- **Input data**:
____

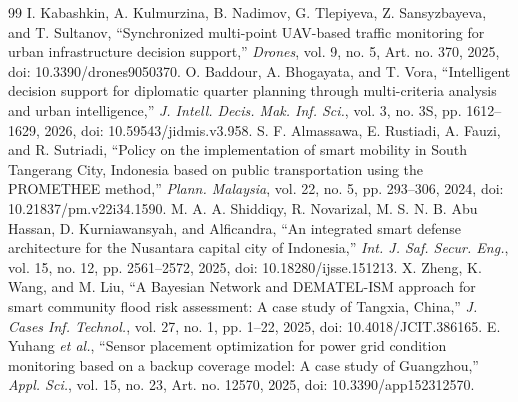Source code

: \documentclass[10pt,twocolumn,a4paper]{article}
\begin{document}
\begin{thebibliography}{99}
 I. Kabashkin, A. Kulmurzina, B. Nadimov, G. Tlepiyeva, Z. Sansyzbayeva, and T. Sultanov, ``Synchronized multi-point UAV-based traffic monitoring for urban infrastructure decision support,'' \textit{Drones}, vol. 9, no. 5, Art. no. 370, 2025, doi: 10.3390/drones9050370.
 O. Baddour, A. Bhogayata, and T. Vora, ``Intelligent decision support for diplomatic quarter planning through multi-criteria analysis and urban intelligence,'' \textit{J. Intell. Decis. Mak. Inf. Sci.}, vol. 3, no. 3S, pp. 1612--1629, 2026, doi: 10.59543/jidmis.v3.958.
 S. F. Almassawa, E. Rustiadi, A. Fauzi, and R. Sutriadi, ``Policy on the implementation of smart mobility in South Tangerang City, Indonesia based on public transportation using the PROMETHEE method,'' \textit{Plann. Malaysia}, vol. 22, no. 5, pp. 293--306, 2024, doi: 10.21837/pm.v22i34.1590.
 M. A. A. Shiddiqy, R. Novarizal, M. S. N. B. Abu Hassan, D. Kurniawansyah, and Alficandra, ``An integrated smart defense architecture for the Nusantara capital city of Indonesia,'' \textit{Int. J. Saf. Secur. Eng.}, vol. 15, no. 12, pp. 2561--2572, 2025, doi: 10.18280/ijsse.151213.
 X. Zheng, K. Wang, and M. Liu, ``A Bayesian Network and DEMATEL-ISM approach for smart community flood risk assessment: A case study of Tangxia, China,'' \textit{J. Cases Inf. Technol.}, vol. 27, no. 1, pp. 1--22, 2025, doi: 10.4018/JCIT.386165.
 E. Yuhang \textit{et al.}, ``Sensor placement optimization for power grid condition monitoring based on a backup coverage model: A case study of Guangzhou,'' \textit{Appl. Sci.}, vol. 15, no. 23, Art. no. 12570, 2025, doi: 10.3390/app152312570.
\end{thebibliography}
\end{document}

____

- **Action item**: From the opening line of the entries, copy each line exactly until the line with "S. F. Almassawa, E.", which is copied as well; leave out pictures.

- **Final answer**:
Source code

: \documentclass[10pt,twocolumn,a4paper]{article}
\begin{document}
\begin{thebibliography}{99}
 I. Kabashkin, A. Kulmurzina, B. Nadimov, G. Tlepiyeva, Z. Sansyzbayeva, and T. Sultanov, ``Synchronized multi-point UAV-based traffic monitoring for urban infrastructure decision support,'' \textit{Drones}, vol. 9, no. 5, Art. no. 370, 2025, doi: 10.3390/drones9050370.
 O. Baddour, A. Bhogayata, and T. Vora, ``Intelligent decision support for diplomatic quarter planning through multi-criteria analysis and urban intelligence,'' \textit{J. Intell. Decis. Mak. Inf. Sci.}, vol. 3, no. 3S, pp. 1612--1629, 2026, doi: 10.59543/jidmis.v3.958.
 S. F. Almassawa, E. Rustiadi, A. Fauzi, and R. Sutriadi, ``Policy on the implementation of smart mobility in South Tangerang City, Indonesia based on public transportation using the PROMETHEE method,'' \textit{Plann. Malaysia}, vol. 22, no. 5, pp. 293--306, 2024, doi: 10.21837/pm.v22i34.1590.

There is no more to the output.